=== Begin Enclosure ===

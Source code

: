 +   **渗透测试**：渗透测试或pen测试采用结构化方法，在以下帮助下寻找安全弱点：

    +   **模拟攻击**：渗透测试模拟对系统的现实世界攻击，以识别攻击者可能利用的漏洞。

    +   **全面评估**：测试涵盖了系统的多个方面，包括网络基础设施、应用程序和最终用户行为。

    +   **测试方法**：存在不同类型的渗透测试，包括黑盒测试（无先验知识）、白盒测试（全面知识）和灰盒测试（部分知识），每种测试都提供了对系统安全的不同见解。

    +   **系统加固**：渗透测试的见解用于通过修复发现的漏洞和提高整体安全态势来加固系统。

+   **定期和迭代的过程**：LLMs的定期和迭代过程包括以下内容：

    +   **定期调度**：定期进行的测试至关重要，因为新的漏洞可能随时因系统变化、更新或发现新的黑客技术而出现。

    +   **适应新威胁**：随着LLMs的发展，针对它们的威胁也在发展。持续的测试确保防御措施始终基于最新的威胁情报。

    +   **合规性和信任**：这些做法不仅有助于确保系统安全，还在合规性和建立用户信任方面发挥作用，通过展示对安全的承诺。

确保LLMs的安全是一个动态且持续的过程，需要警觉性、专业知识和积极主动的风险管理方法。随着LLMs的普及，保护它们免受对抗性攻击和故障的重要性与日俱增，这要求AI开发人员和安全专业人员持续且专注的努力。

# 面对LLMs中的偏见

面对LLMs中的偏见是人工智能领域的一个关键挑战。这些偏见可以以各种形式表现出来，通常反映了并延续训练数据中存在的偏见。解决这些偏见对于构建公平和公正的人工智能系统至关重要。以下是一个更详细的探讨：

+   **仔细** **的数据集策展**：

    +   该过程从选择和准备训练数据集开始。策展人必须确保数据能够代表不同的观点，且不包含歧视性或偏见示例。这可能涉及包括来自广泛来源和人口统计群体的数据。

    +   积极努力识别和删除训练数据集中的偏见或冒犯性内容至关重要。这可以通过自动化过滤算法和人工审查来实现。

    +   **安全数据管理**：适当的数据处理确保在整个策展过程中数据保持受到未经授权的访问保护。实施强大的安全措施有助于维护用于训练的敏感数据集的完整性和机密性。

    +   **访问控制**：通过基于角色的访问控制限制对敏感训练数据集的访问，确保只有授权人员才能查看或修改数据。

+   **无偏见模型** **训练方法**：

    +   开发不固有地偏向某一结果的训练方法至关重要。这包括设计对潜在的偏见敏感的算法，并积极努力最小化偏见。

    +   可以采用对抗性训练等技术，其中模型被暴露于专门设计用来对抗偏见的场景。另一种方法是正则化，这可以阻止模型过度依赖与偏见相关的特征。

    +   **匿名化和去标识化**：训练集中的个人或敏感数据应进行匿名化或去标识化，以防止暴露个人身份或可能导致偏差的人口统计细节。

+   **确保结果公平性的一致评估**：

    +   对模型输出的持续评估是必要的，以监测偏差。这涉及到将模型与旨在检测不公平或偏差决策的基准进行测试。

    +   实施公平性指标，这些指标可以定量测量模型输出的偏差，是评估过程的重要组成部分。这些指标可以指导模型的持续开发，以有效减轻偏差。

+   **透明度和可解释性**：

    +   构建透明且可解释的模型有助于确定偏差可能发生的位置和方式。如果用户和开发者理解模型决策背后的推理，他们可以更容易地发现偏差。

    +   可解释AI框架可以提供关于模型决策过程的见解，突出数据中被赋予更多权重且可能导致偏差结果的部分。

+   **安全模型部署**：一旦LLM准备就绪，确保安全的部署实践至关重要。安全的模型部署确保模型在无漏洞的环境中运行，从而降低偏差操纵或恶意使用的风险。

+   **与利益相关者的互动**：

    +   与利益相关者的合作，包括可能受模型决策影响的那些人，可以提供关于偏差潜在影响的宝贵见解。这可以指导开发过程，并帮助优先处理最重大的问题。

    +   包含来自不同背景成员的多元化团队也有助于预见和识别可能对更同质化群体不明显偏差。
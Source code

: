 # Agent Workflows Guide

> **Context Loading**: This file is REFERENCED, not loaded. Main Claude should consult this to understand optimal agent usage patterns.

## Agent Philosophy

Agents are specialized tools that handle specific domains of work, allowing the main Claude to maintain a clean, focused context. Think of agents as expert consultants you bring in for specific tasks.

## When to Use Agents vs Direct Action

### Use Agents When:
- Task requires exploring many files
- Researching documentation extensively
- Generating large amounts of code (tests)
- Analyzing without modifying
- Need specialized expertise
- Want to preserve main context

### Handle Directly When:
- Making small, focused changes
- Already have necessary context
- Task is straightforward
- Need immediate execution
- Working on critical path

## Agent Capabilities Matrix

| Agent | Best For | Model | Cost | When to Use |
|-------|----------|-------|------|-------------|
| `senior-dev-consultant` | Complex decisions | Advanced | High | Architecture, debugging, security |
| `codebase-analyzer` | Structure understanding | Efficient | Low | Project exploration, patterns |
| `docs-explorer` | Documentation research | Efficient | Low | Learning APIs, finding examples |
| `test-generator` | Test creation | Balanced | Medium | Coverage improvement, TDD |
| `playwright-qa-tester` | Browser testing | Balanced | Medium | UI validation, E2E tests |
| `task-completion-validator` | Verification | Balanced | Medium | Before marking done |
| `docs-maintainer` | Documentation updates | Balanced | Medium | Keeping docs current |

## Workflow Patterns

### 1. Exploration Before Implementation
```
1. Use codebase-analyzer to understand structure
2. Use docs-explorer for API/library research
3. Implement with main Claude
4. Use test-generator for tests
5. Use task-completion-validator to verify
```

=== End Enclosure ===

WHAT YOU ARE ASKED TO DO | State only the number of lines in these entries that contain "Balanced".

OUTPUT BELOW | 4